Below you will find the important quotes in That Hideous Strength related to the theme of Divine Conflict.
Chapter 1 Quotes

“How lovely it’s looking!” said Jane quite sincerely as she got out of the car. The Dimbles’ garden was famous.

“You’d better take a good look at it then,” said Dr. Dimble.

[…] “[P]oor dear, her husband is one of the villains of the piece. Anyway, I expect she knows.”

“I’ve no idea what you’re talking about,” said Jane.

“Your own college is being so tiresome, dear. They’re turning us out. They won’t renew the lease.”

“Oh, Mrs. Dimble!” exclaimed Jane. “And I didn’t even know this was Bracton property.”

“There you are!” said Mrs. Dimble. “One half of the world doesn’t know how the other half lives. Here have I been imagining that you were using all your influence with Mr. Studdock to try to save us, whereas in reality––”

“Mark never talks to me about College business.”

“Good husbands never do,” said Dr. Dimble.

Related Characters: Jane Studdock (speaker), Mrs. Margaret Dimble (speaker), Cecil Dimble (speaker)
Page Number: 27
Explanation and Analysis:
Chapter 10 Quotes

“Do you place yourself in the obedience,” said the Director, “in obedience to Maleldil?”

"Sir,” said Jane, “I know nothing of Maleldil. But I place myself in obedience to you.”

“It is enough for the present,” said the Director. “This is the courtesy of Deep Heaven: that when you mean well, He always takes you to have meant better than you knew. It will not be enough for always. He is very jealous. He will have you for no one but Himself in the end. But for tonight, it is enough.”

Related Characters: Jane Studdock (speaker), Elwin Ransom/Mr. Fisher-King (speaker)
Page Number: 226
Explanation and Analysis:
Chapter 11 Quotes

She did not doubt that the eldils existed; nor did she doubt the existence of this stronger and more obscure being whom they obeyed…whom the Director obeyed, and through him the whole household […]. If it had ever occurred to her to question whether all these things might be the reality behind what she had been taught at school as “religion,” she had put the thought aside. The things belonged, for her, to different worlds. On the one hand, terror of dreams, rapture of obedience, […] and the great struggle against an imminent danger; on the other, the smell of pews, horrible lithographs of the Saviour […]. But this time, if it was really to be death, the thought would not be put aside. […] Maleldil might be, quite simply and crudely, God. There might be a life after death: a Heaven: a Hell.

Related Characters: Jane Studdock , Elwin Ransom/Mr.
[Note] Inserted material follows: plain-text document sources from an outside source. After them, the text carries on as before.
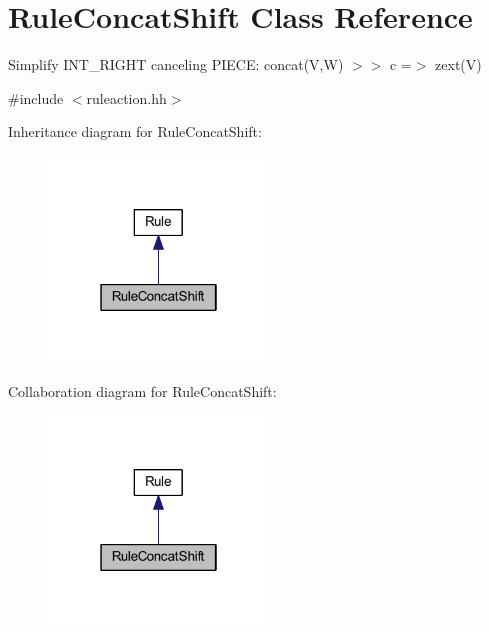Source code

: \hypertarget{class_rule_concat_shift}{}\section{Rule\+Concat\+Shift Class Reference}
\label{class_rule_concat_shift}


Simplify I\+N\+T\+\_\+\+R\+I\+G\+HT canceling P\+I\+E\+CE\+: {\ttfamily concat(\+V,\+W) $>$$>$ c =$>$ zext(\+V)}  




{\ttfamily \#include $<$ruleaction.\+hh$>$}



Inheritance diagram for Rule\+Concat\+Shift\+:
\nopagebreak
\begin{figure}[H]
\begin{center}
\leavevmode
\includegraphics[width=166pt]{class_rule_concat_shift__inherit__graph}
\end{center}
\end{figure}


Collaboration diagram for Rule\+Concat\+Shift\+:
\nopagebreak
\begin{figure}[H]
\begin{center}
\leavevmode
\includegraphics[width=166pt]{class_rule_concat_shift__coll__graph}
\end{center}
\end{figure}

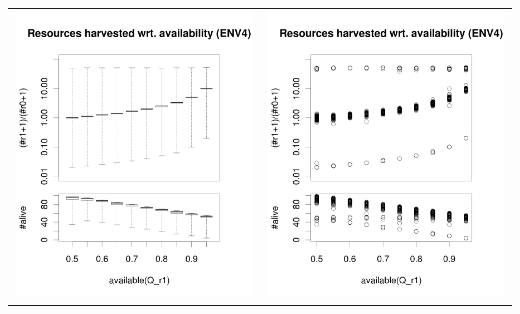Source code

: \documentclass[a4paper,10pt]{article}
\begin{document}
\begin{table}[H]
\begin{tabular}{cc}
\includegraphics[width=\imgSize]{../images/5StaticEnv/ratioAndRep_staticEnv4LogY}&\includegraphics[width=\imgSize]{../images/5StaticEnv/ratioAndRep_staticEnvPlot4LogY}\\
\end{tabular}
\end{table}
\end{document}

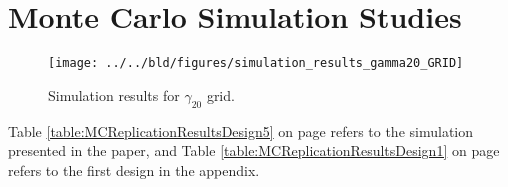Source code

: \section{Monte Carlo Simulation Studies}

\begin{figure}
    \centering
    \texttt{[image: ../../bld/figures/simulation\_results\_gamma20\_GRID]}
    \caption{Simulation results for $\gamma_{20}$ grid.}
    \label{fig:gamma20_grid}
\end{figure}







Table \ref{table:MCReplicationResultsDesign5} on page \pageref{table:MCReplicationResultsDesign5} refers
to the simulation presented in the paper, and Table \ref{table:MCReplicationResultsDesign1} on page \pageref{table:MCReplicationResultsDesign1}
refers to the first design in the appendix.
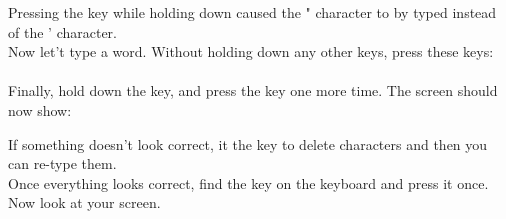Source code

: 
Pressing the  key while holding down
 caused the {\ttfamily "} character to
by typed instead of the {\ttfamily '} character.\\

Now let't type a word.  Without holding down any other keys, press these keys:\\

        \\

Finally, hold down the  key, and press
the  key one more time.  The screen
should now show:\\

{
	\raggedleft
}


If something doesn't look correct, it the
 key to delete characters and then
you can re-type them.\\

Once everything looks correct, find the  key on the keyboard
and press it once.  Now look at your screen.


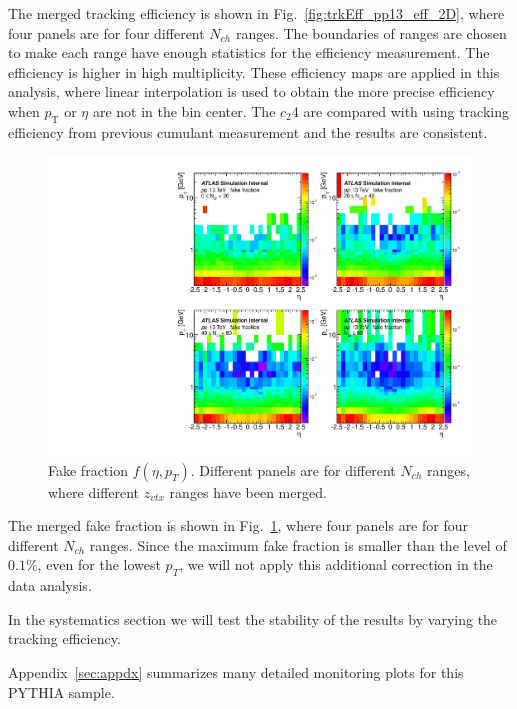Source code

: The merged tracking efficiency is shown in Fig.~\ref{fig:trkEff_pp13_eff_2D}, where four panels are for four different $N_{ch}$ ranges. The boundaries of ranges are chosen to make each range have enough statistics for the efficiency measurement. The efficiency is higher in high multiplicity. These efficiency maps are applied in this analysis, where linear interpolation is used to obtain the more precise efficiency when $p_{\text{T}}$ or $\eta$ are not in the bin center. The $c_{2}{4}$ are compared with using tracking efficiency from previous cumulant measurement and the results are consistent.

\begin{figure}[H]
\centering
\includegraphics[width=1.\linewidth]{figs/sec_evtSlc/trkEff_pp13_fak_2D.pdf}
\caption{Fake fraction $f(\eta,p_{T})$. Different panels are for different $N_{ch}$ ranges, where different $z_{vtx}$ ranges have been merged.}
\label{fig:trkEff_pp13_fak_2D}
\end{figure}

The merged fake fraction is shown in Fig.~\ref{fig:trkEff_pp13_fak_2D}, where four panels are for four different $N_{ch}$ ranges. Since the maximum fake fraction is smaller than the level of $0.1\%$, even for the lowest $p_{T}$, we will not apply this additional correction in the data analysis.

In the systematics section we will test the stability of the results by varying the tracking efficiency.

Appendix~\ref{sec:appdx} summarizes many detailed monitoring plots for this PYTHIA sample.



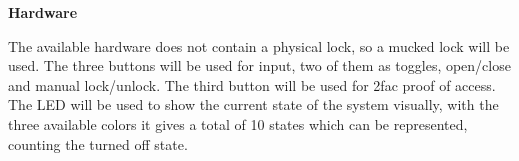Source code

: \textbf{Hardware}

The available hardware does not contain a physical lock, so a mucked lock will be used.
The three buttons will be used for input, two of them as toggles, open/close and manual lock/unlock.
The third button will be used for 2fac proof of access.
The LED will be used to show the current state of the system visually, with the three available colors it gives a total of 10 states which can be represented, counting the turned off state.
Fisher-King , Merlinus Ambrosius (Merlin)
Page Number: 231
Explanation and Analysis:
Chapter 13 Quotes

“Merlin is the reverse of Belbury. […] He is the last vestige of an old order in which matter and spirit were, from our modern point of view, confused. For him every operation on Nature is a kind of personal contact, like coaxing a child or stroking one’s horse. After him came the modern man to whom Nature is something dead––a machine to be worked, and taken to bits if it won’t work the way he pleases. Finally, come the Belbury people, who take over that view from the modern man unaltered and simply want to increase their power by tacking on to it the aid of spirits […]. In a sense, Merlin represents what we’ve got to get back to in some different way.”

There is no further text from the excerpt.